*What the task asks*: The reply to the records below should contain exactly the lines from the line with "Number (MRN), which" through the line with "- Notes for", and nothing besides.

########

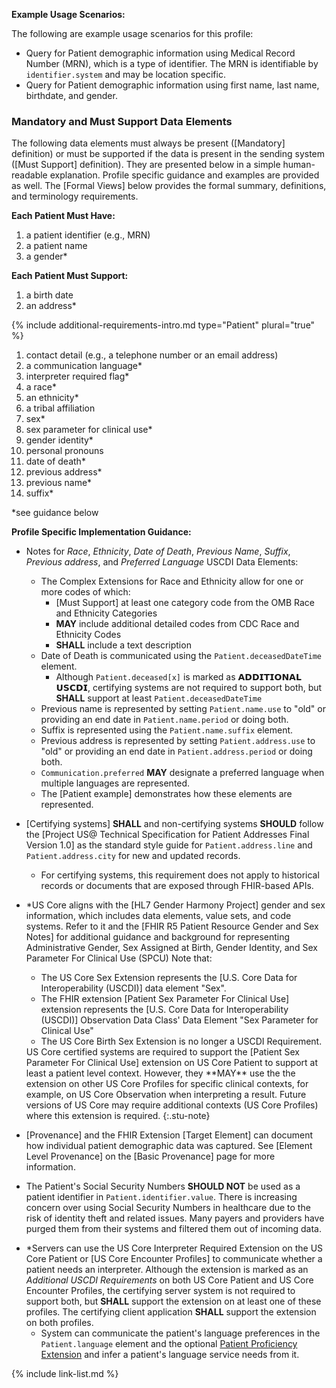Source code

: 
**Example Usage Scenarios:**

The following are example usage scenarios for this profile:

-   Query for Patient demographic information using Medical Record
    Number (MRN), which is a type of identifier. The MRN is identifiable
    by `identifier.system` and may be location specific.
-   Query for Patient demographic information using first name, last
    name, birthdate, and gender.

### Mandatory and Must Support Data Elements


The following data elements must always be present ([Mandatory] definition) or must be supported if the data is present in the sending system ([Must Support] definition). They are presented below in a simple human-readable explanation. Profile specific guidance and examples are provided as well. The [Formal Views] below provides the formal summary, definitions, and terminology requirements.  

**Each Patient Must Have:**

1. a patient identifier (e.g., MRN)
1. a patient name
1. a gender*

**Each Patient Must Support:**

1. a birth date
1. an address*

{% include additional-requirements-intro.md type="Patient" plural="true" %}

1. contact detail (e.g., a telephone number or an email address)
2. a communication language*
3. <span class="bg-success" markdown="1">interpreter required flag*</span><!-- new-content -->
4. a race*
5. an ethnicity*
6. a tribal affiliation
7. sex*
8. <span class="bg-success" markdown="1">sex parameter for clinical use*</span><!-- new-content -->
9. gender identity*
10. <span class="bg-success" markdown="1">personal pronouns</span><!-- new-content -->
11. date of death*
12. previous address*
13. previous name*
14. suffix*

*see guidance below

**Profile Specific Implementation Guidance:**
- Notes for *Race*, *Ethnicity*, *Date of Death*, *Previous Name*, *Suffix*, *Previous address*, and *Preferred Language* USCDI Data Elements: 
  - The Complex Extensions for Race and Ethnicity allow for one or more codes of which:
    - [Must Support] at least one category code from the OMB Race and Ethnicity Categories
    - **MAY** include additional detailed codes from CDC Race and Ethnicity Codes
    - **SHALL** include a text description
  - Date of Death is communicated using the `Patient.deceasedDateTime` element.
    - Although `Patient.deceased[x]` is marked as 𝗔𝗗𝗗𝗜𝗧𝗜𝗢𝗡𝗔𝗟 𝗨𝗦𝗖𝗗𝗜, certifying systems are not required to support both, but **SHALL** support at least `Patient.deceasedDateTime`
  - Previous name is represented by setting `Patient.name.use` to "old" or providing an end date in `Patient.name.period` or doing both.
  - Suffix is represented using the `Patient.name.suffix` element.
  - Previous address is represented by setting `Patient.address.use` to "old" or providing an end date in `Patient.address.period` or doing both.
  - `Communication.preferred` **MAY** designate a preferred language when multiple languages are represented. 
  - The [Patient example] demonstrates how these elements are represented.

- [Certifying systems] **SHALL** and non-certifying systems **SHOULD** follow the [Project US@ Technical Specification for Patient Addresses Final Version 1.0] as the standard style guide for `Patient.address.line` and  `Patient.address.city` for new and updated records.

   - For certifying systems, this requirement does not apply to historical records or documents that are exposed through FHIR-based APIs.

- \*US Core aligns with the [HL7 Gender Harmony Project] gender and sex information, which includes data elements, value sets, and code systems. Refer to it and the [FHIR R5 Patient Resource Gender and Sex Notes] for additional guidance and background for representing Administrative Gender, Sex Assigned at Birth, Gender Identity, <span class="bg-success" markdown="1"> and Sex Parameter For Clinical Use (SPCU)</span><!-- new-content --> Note that:
  - The US Core Sex Extension <span class="bg-success" markdown="1">represents</span><!-- new-content --> the [U.S. Core Data for Interoperability (USCDI)] data element "Sex".
  - <span class="bg-success" markdown="1">The FHIR extension [Patient Sex Parameter For Clinical Use] extension represents the [U.S. Core Data for Interoperability (USCDI)] Observation Data Class' Data Element "Sex Parameter for Clinical Use"</span><!-- new-content -->
  - The US Core Birth Sex Extension is no longer a USCDI Requirement.
  
  <div class="bg-success" markdown="1">
  US Core certified systems are required to support the [Patient Sex Parameter For Clinical Use] extension on US Core Patient to support at least a patient level context. However, they **MAY** use the the extension on other US Core Profiles for specific clinical contexts, for example, on US Core Observation when interpreting a result. Future versions of US Core may require additional contexts (US Core Profiles) where this extension is required.
  {:.stu-note}
  </div><!-- new-content -->


- [Provenance] and the FHIR Extension [Target Element] can document how individual patient demographic data was captured. See [Element Level Provenance] on the [Basic Provenance] page for more information.
- The Patient's Social Security Numbers **SHOULD NOT** be used as a patient identifier in `Patient.identifier.value`. There is increasing concern over using Social Security Numbers in healthcare due to the risk of identity theft and related issues. Many payers and providers have purged them from their systems and filtered them out of incoming data.
  
<div class="bg-success" markdown="1">

- \*Servers can use the US Core Interpreter Required Extension on the US Core Patient or [US Core Encounter Profiles] to communicate whether a patient needs an interpreter. Although the extension is marked as an *Additional USCDI Requirements* on both US Core Patient and US Core Encounter Profiles, the certifying server system is not required to support both, but **SHALL** support the extension on at least one of these profiles. The certifying client application **SHALL** support the extension on both profiles.
  - System can communicate the patient's language preferences in the `Patient.language` element and the optional [Patient Proficiency Extension](https://hl7.org/fhir/extensions/StructureDefinition-patient-proficiency.html) and infer a patient's language service needs from it.

</div><!-- new-content -->

{% include link-list.md %}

########

*Answer*:
    Number (MRN), which is a type of identifier. The MRN is identifiable
    by `identifier.system` and may be location specific.
-   Query for Patient demographic information using first name, last
    name, birthdate, and gender.

### Mandatory and Must Support Data Elements


The following data elements must always be present ([Mandatory] definition) or must be supported if the data is present in the sending system ([Must Support] definition). They are presented below in a simple human-readable explanation. Profile specific guidance and examples are provided as well. The [Formal Views] below provides the formal summary, definitions, and terminology requirements.  

**Each Patient Must Have:**

1. a patient identifier (e.g., MRN)
1. a patient name
1. a gender*

**Each Patient Must Support:**

1. a birth date
1. an address*

{% include additional-requirements-intro.md type="Patient" plural="true" %}

1. contact detail (e.g., a telephone number or an email address)
2. a communication language*
3. <span class="bg-success" markdown="1">interpreter required flag*</span><!-- new-content -->
4. a race*
5. an ethnicity*
6. a tribal affiliation
7. sex*
8. <span class="bg-success" markdown="1">sex parameter for clinical use*</span><!-- new-content -->
9. gender identity*
10. <span class="bg-success" markdown="1">personal pronouns</span><!-- new-content -->
11. date of death*
12. previous address*
13. previous name*
14. suffix*

*see guidance below

**Profile Specific Implementation Guidance:**
- Notes for *Race*, *Ethnicity*, *Date of Death*, *Previous Name*, *Suffix*, *Previous address*, and *Preferred Language* USCDI Data Elements: 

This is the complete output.